▸ **Exercise details**
Return every line from the records below that has the word "loop".

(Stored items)

§

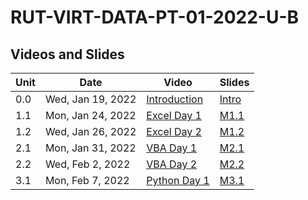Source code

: # RUT-VIRT-DATA-PT-01-2022-U-B

## Videos and Slides


Unit	|Date	| Video			| Slides
-------|------|---------------|---
0.0| Wed, Jan 19, 2022 | [Introduction](https://zoom.us/rec/play/9p00ALL1Cm6V08CHkcy1MeVEfEnL9mXQvKI5v5DBcnyqon2837YWKbZup_668YPpZOv8txZZKo3gHKAt.4FgA4ZUA1VWsyFq6?continueMode=true&_x_zm_rtaid=RGjlISvkQJqpmC_YjW3DGg.1643122324401.d54fe4c024029bc574432beb51f3abaf&_x_zm_rhtaid=684) | [Intro](https://github.com/RutgersCodingBootcamp/RUT-VIRT-DATA-PT-01-2022-U-B/blob/main/ClassFiles/00-0-Introduction/January%202022%20DATA%20BLENDED%20ONLINE%20Launch.pdf)
1.1| Mon, Jan 24, 2022 | [Excel Day 1](https://zoom.us/rec/play/JC96OOjnJ9HOxk_66lcSCjKpfc5dlKB1fvIywEDPtXzHA6RfDbt_OxBJyfWz_8mf2w9fmQ7saKDmPX-Y.U4PASgsS1QBdsriQ) | [M1.1](https://github.com/RutgersCodingBootcamp/RUT-VIRT-DATA-PT-01-2022-U-B/blob/main/ClassFiles/01-1-Excel/M1.1%20Live%20Lesson%20Slides.pdf)
1.2| Wed, Jan 26, 2022 | [Excel Day 2](https://zoom.us/rec/play/rgWqK8hUdu4HV2EXBTsqnPDbpyNuWS_94lZ65dx4RBPElNkYYH3zxDpMn53Au5q12VKTVbiKMa6perck.IL2mMdHnrD070lO_) | [M1.2](https://github.com/RutgersCodingBootcamp/RUT-VIRT-DATA-PT-01-2022-U-B/blob/main/ClassFiles/01-2-Excel/M1.2%20Live%20Lesson%20Slides.pdf) 
2.1| Mon, Jan 31, 2022 | [VBA Day 1](https://zoom.us/rec/play/6ZWkM_7MS07VvFWEWqC91_KMIPzW1eDNo4-CovGTSoomM4SWkqJqwUZjWaUWio7uv73Z3x_FISg8R0qq.1jgauMQUnUP_pIhH) | [M2.1](https://github.com/RutgersCodingBootcamp/RUT-VIRT-DATA-PT-01-2022-U-B/blob/main/ClassFiles/02-1-VBA/M2.1%20Live%20Lesson%20Slides.pdf)
2.2| Wed, Feb  2, 2022 | [VBA Day 2](https://zoom.us/rec/play/M-CezsPWxSai_mgImEkOFwhO4QJm3pYM1k4lwPqexkpQif7HsCoU0K8-pOClCC0hx-aagsq-btfJiCnR.Aq6KikRBvb4V0ZiT) | [M2.2](https://github.com/RutgersCodingBootcamp/RUT-VIRT-DATA-PT-01-2022-U-B/blob/main/ClassFiles/02-2-VBA/M2.2%20Live%20Lesson%20Slides.pdf)
3.1| Mon, Feb  7, 2022 | [Python Day 1]() | [M3.1](https://github.com/RutgersCodingBootcamp/RUT-VIRT-DATA-PT-01-2022-U-B/blob/main/ClassFiles/03-1-Python/M3.1%20Live%20Lesson%20Slides.pdf)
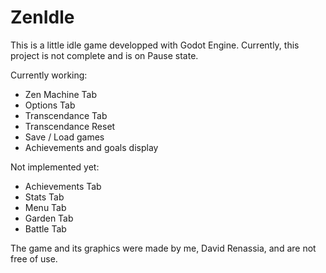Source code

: # ZenIdle

This is a little idle game developped with Godot Engine. Currently, this project is not complete and is on Pause state.

Currently working:
- Zen Machine Tab
- Options Tab
- Transcendance Tab
- Transcendance Reset
- Save / Load games
- Achievements and goals display

Not implemented yet:
- Achievements Tab
- Stats Tab
- Menu Tab
- Garden Tab
- Battle Tab

The game and its graphics were made by me, David Renassia, and are not free of use.
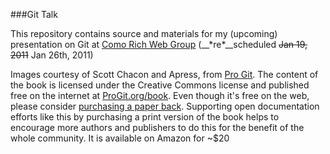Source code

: ###Git Talk

This repository contains source and materials for my (upcoming) presentation on Git at [Como Rich Web Group](http://comorichweb.posterous.com/) (__\*re\*__scheduled <strike>Jan 19, 2011</strike> Jan 26th, 2011) 

Images courtesy of Scott Chacon and Apress, from [Pro Git](http://progit.org/).  The content of the book is licensed under the Creative Commons license and published free on the 
internet at [ProGit.org/book](http://progit.org/book/).  Even though it's free on the web, please consider [purchasing a paper back](http://www.amazon.com/gp/product/1430218339?ie=UTF8&tag=prgi-20&linkCode=as2&camp=1789&creative=390957&creativeASIN=1430218339).  Supporting open documentation efforts like 
this by purchasing a print version of the book helps to encourage more authors and publishers to do this for the benefit of the whole community.  It is available on Amazon for ~$20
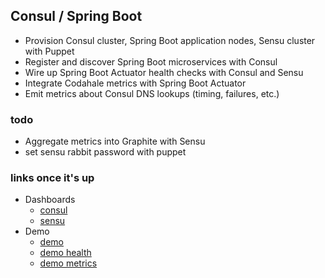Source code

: ## Consul / Spring Boot
- Provision Consul cluster, Spring Boot application nodes, Sensu cluster with Puppet
- Register and discover Spring Boot microservices with Consul
- Wire up Spring Boot Actuator health checks with Consul and Sensu
- Integrate Codahale metrics with Spring Boot Actuator
- Emit metrics about Consul DNS lookups (timing, failures, etc.)

### todo
- Aggregate metrics into Graphite with Sensu
- set sensu rabbit password with puppet

### links once it's up
- Dashboards
	- [consul](http://172.20.20.12:8500/ui/#/dc1/services)
	- [sensu](http://172.20.20.17:3000/#/events)
- Demo
	- [demo](http://172.20.20.13:8080/demo)
	- [demo health](http://172.20.20.13:8081/health)
	- [demo metrics](http://172.20.20.13:8081/metrics)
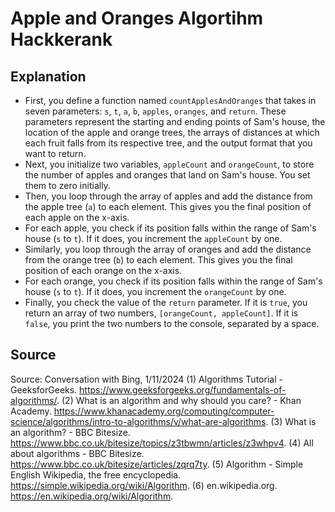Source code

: # Apple and Oranges Algortihm Hackkerank

## Explanation

- First, you define a function named `countApplesAndOranges` that takes in seven parameters: `s`, `t`, `a`, `b`, `apples`, `oranges`, and `return`. These parameters represent the starting and ending points of Sam's house, the location of the apple and orange trees, the arrays of distances at which each fruit falls from its respective tree, and the output format that you want to return.
- Next, you initialize two variables, `appleCount` and `orangeCount`, to store the number of apples and oranges that land on Sam's house. You set them to zero initially.
- Then, you loop through the array of apples and add the distance from the apple tree (`a`) to each element. This gives you the final position of each apple on the x-axis.
- For each apple, you check if its position falls within the range of Sam's house (`s` to `t`). If it does, you increment the `appleCount` by one.
- Similarly, you loop through the array of oranges and add the distance from the orange tree (`b`) to each element. This gives you the final position of each orange on the x-axis.
- For each orange, you check if its position falls within the range of Sam's house (`s` to `t`). If it does, you increment the `orangeCount` by one.
- Finally, you check the value of the `return` parameter. If it is `true`, you return an array of two numbers, `[orangeCount, appleCount]`. If it is `false`, you print the two numbers to the console, separated by a space.

## Source

Source: Conversation with Bing, 1/11/2024
(1) Algorithms Tutorial - GeeksforGeeks. https://www.geeksforgeeks.org/fundamentals-of-algorithms/.
(2) What is an algorithm and why should you care? - Khan Academy. https://www.khanacademy.org/computing/computer-science/algorithms/intro-to-algorithms/v/what-are-algorithms.
(3) What is an algorithm? - BBC Bitesize. https://www.bbc.co.uk/bitesize/topics/z3tbwmn/articles/z3whpv4.
(4) All about algorithms - BBC Bitesize. https://www.bbc.co.uk/bitesize/articles/zqrq7ty.
(5) Algorithm - Simple English Wikipedia, the free encyclopedia. https://simple.wikipedia.org/wiki/Algorithm.
(6) en.wikipedia.org. https://en.wikipedia.org/wiki/Algorithm.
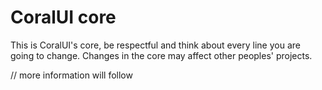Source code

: # CoralUI core

This is CoralUI's core, be respectful and think about every line you are going to change.
Changes in the core may affect other peoples' projects.

// more information will follow
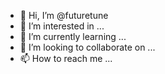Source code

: - 👋 Hi, I’m @futuretune
- 👀 I’m interested in ...
- 🌱 I’m currently learning ...
- 💞️ I’m looking to collaborate on ...
- 📫 How to reach me ...

<!---
futuretune/futuretune is a ✨ special ✨ repository because its `README.md` (this file) appears on your GitHub profile.
You can click the Preview link to take a look at your changes.
--->

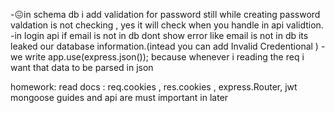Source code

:-😖in schema db i add validation for password still while creating password valdation is not checking , yes it will check when you handle in api validtion.
-in login api if email is not in db dont show error like email is not in db its leaked our database information.(intead you can add Invalid Credentional )
-we write app.use(express.json()); because whenever i reading the req i want that data to be parsed in json

homework:
read docs : req.cookies , res.cookies , express.Router, jwt
mongoose guides and api are must important in later
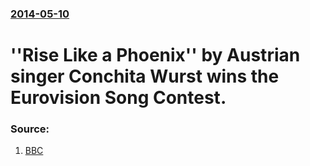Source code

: ### [2014-05-10](/news/2014/05/10/index.md)

# ''Rise Like a Phoenix'' by Austrian singer Conchita Wurst wins the Eurovision Song Contest. 




### Source:

1. [BBC](http://www.bbc.com/news/entertainment-arts-27358560)
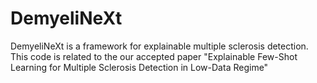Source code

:# DemyeliNeXt
DemyeliNeXt is a framework for explainable multiple sclerosis detection. This code is related to the our accepted paper "Explainable Few-Shot Learning for Multiple Sclerosis Detection in Low-Data Regime"
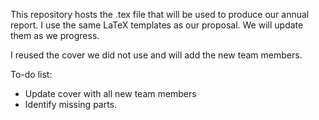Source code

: This repository hosts the .tex file that will be used to produce our annual report.
I use the same LaTeX templates as our proposal. We will update them as we progress.

I reused the cover we did not use and will add the new team members.

To-do list:
* Update cover with all new team members
* Identify missing parts.
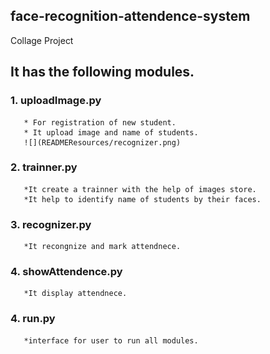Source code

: face-recognition-attendence-system
-----------------------------------
Collage Project
## It has the following modules.
### 1. uploadImage.py
       * For registration of new student.
       * It upload image and name of students.
       ![](READMEResources/recognizer.png)
### 2. trainner.py
       *It create a trainner with the help of images store.
       *It help to identify name of students by their faces.
### 3. recognizer.py
       *It recongnize and mark attendnece.
### 4. showAttendence.py
       *It display attendnece.
### 4. run.py
       *interface for user to run all modules.
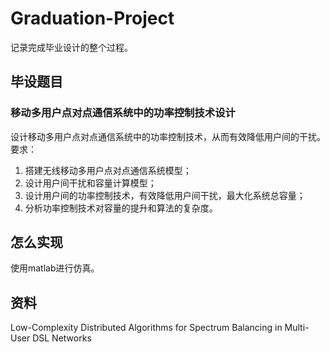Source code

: # Graduation-Project
记录完成毕业设计的整个过程。

## 毕设题目

### 移动多用户点对点通信系统中的功率控制技术设计

设计移动多用户点对点通信系统中的功率控制技术，从而有效降低用户间的干扰。要求：

1. 搭建无线移动多用户点对点通信系统模型；
2. 设计用户间干扰和容量计算模型；
3. 设计用户间的功率控制技术，有效降低用户间干扰，最大化系统总容量；
4. 分析功率控制技术对容量的提升和算法的复杂度。

## 怎么实现

使用matlab进行仿真。

## 资料

Low-Complexity Distributed Algorithms for Spectrum Balancing in Multi-User DSL Networks


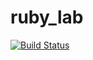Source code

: # ruby_lab
[![Build Status](https://travis-ci.com/l4meeeer/ruby_lab.svg?branch=main)](https://travis-ci.com/l4meeeer/ruby_lab)
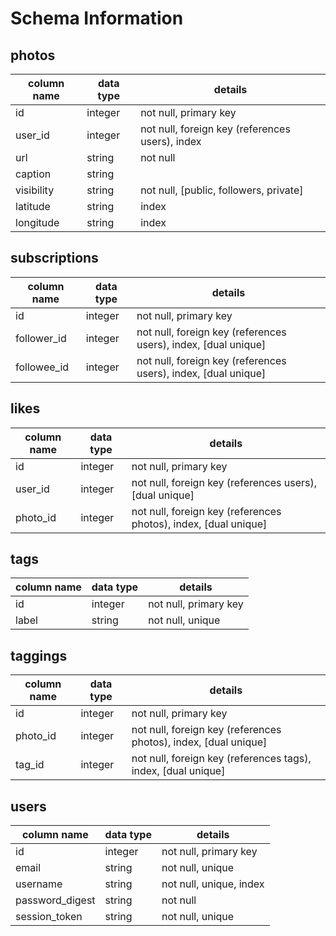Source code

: # Schema Information

## photos
column name | data type | details
------------|-----------|-----------------------
id          | integer   | not null, primary key
user_id     | integer   | not null, foreign key (references users), index
url         | string    | not null
caption     | string    |
visibility  | string    | not null, [public, followers, private]
latitude    | string    | index
longitude   | string    | index

## subscriptions
column name | data type | details
------------|-----------|-----------------------
id          | integer   | not null, primary key
follower_id | integer   | not null, foreign key (references users), index, [dual unique]
followee_id | integer   | not null, foreign key (references users), index, [dual unique]

## likes
column name | data type | details
------------|-----------|-----------------------
id          | integer   | not null, primary key
user_id     | integer   | not null, foreign key (references users), [dual unique]
photo_id    | integer   | not null, foreign key (references photos), index, [dual unique]

## tags
column name | data type | details
------------|-----------|-----------------------
id          | integer   | not null, primary key
label       | string    | not null, unique

## taggings
column name | data type | details
------------|-----------|-----------------------
id          | integer   | not null, primary key
photo_id    | integer   | not null, foreign key (references photos), index, [dual unique]
tag_id      | integer   | not null, foreign key (references tags), index, [dual unique]

## users
column name     | data type | details
----------------|-----------|-----------------------
id              | integer   | not null, primary key
email           | string    | not null, unique
username        | string    | not null, unique, index
password_digest | string    | not null
session_token   | string    | not null, unique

§

▸ **Response**
- Then, you loop through the array of apples and add the distance from the apple tree (`a`) to each element. This gives you the final position of each apple on the x-axis.
- Similarly, you loop through the array of oranges and add the distance from the orange tree (`b`) to each element. This gives you the final position of each orange on the x-axis.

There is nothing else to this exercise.